Private equity has long made its living turning around distressed companies.

Could the industry revive a struggling college sports league?

The Pac-12 Conference is seeking a $500 million investment from a private equity partner for a 10% stake in the league’s TV network and other commercial assets, according to The Oregonian. A possible deal could reportedly value the new business at between $5 billion and $8.5 billion, per the conference’s plans. It would also include broadcast and sponsorship rights, merchandising, and distribution agreements.

It’s unclear if any formal discussions between the Pac-12 and potential investors have begun.

Embattled Pac-12 commissioner Larry Scott presented the plan to Pac-12 leadership last November, per the report, and if a deal is struck, it could provide the conference’s 12 schools with nearly $42 million apiece. The money is much-needed. The Pac-12 Network has struggled to generate revenue comparable to other Power Five conferences such as the SEC and the Big Ten, the latter of which is set to distribute $15 million-plus more annually to its schools than the Pac-12 currently does to its member institutions.

Why would a PE firm be interested in such a deal?

In 2011, the Pac-12 signed a 12-year television contract with ESPN and Fox worth some $3 billion. The deal expires in 2024 and the upcoming contract could provide a nice cash infusion within a typical five-to-seven-year investment timeline. And an investor wouldn’t have to do much in the meantime other than front the money, since a proposed deal from the Pac-12 would see the conference retain operational control.

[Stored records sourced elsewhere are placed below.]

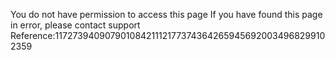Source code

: You do not have permission to access this page If you have found this page in error, please contact support Reference:117273940907901084211121773743642659456920034968299102359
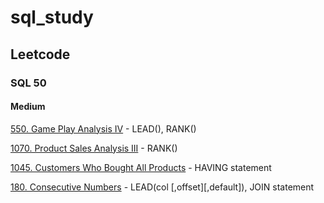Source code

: # sql_study

## Leetcode
### SQL 50
#### Medium
[550. Game Play Analysis IV](./leetcode/550.Game_Play_Analysis_IV.sql) - LEAD(), RANK()

[1070. Product Sales Analysis III](./leetcode/1070.Product_Sales_Analysis_III.sql) - RANK()

[1045. Customers Who Bought All Products](./leetcode/1045.Customers_Who_Bought_All_Products.sql) - HAVING statement

[180. Consecutive Numbers](./leetcode/180.Consecutive_Numbers.sql) - LEAD(col [,offset][,default]), JOIN statement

But any firm would be attaching itself to a league that’s been criticized for spending too much on its conference headquarters in downtown San Francisco, overseen a raft of high-profile officiating errors in football, and failed to produce a team that reached the College Football Playoff in three of the past four years, plus other controversies. The Pac-12 has responded by hiring FleishmanHillard, a PR agency that specializes in crisis management, again per The Oregonian.

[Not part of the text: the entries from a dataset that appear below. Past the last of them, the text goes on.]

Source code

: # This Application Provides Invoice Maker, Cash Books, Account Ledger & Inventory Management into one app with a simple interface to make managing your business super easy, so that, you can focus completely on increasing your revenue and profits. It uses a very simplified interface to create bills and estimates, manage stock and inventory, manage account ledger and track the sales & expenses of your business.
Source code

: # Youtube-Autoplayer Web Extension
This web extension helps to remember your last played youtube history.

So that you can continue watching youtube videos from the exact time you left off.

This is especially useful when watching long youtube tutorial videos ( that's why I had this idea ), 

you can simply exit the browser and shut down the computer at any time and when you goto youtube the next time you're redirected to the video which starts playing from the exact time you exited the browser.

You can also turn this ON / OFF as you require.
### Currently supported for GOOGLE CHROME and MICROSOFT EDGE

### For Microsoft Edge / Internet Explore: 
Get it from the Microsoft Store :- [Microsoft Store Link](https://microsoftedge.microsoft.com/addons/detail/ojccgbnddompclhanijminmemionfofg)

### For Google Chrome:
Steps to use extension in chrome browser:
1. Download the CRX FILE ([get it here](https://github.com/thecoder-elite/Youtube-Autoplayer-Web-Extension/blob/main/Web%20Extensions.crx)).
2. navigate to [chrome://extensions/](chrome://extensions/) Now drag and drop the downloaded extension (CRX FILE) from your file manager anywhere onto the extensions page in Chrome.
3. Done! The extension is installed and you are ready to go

When the conference created its own network following the deal with ESPN and Fox, it touted that the Pac-12 Network was independently owned and thus would get 100% of the proceeds. But that arrangement so far hasn’t been very lucrative. The conference has failed to strike a deal with DirecTV because of a disagreement over media rights, costing the Pac-12 millions and hurting its national exposure. Meanwhile, Scott himself has drawn criticism for his $4.8 million salary, per a USA Today report, which was more than double his Big Ten and SEC peers in 2016.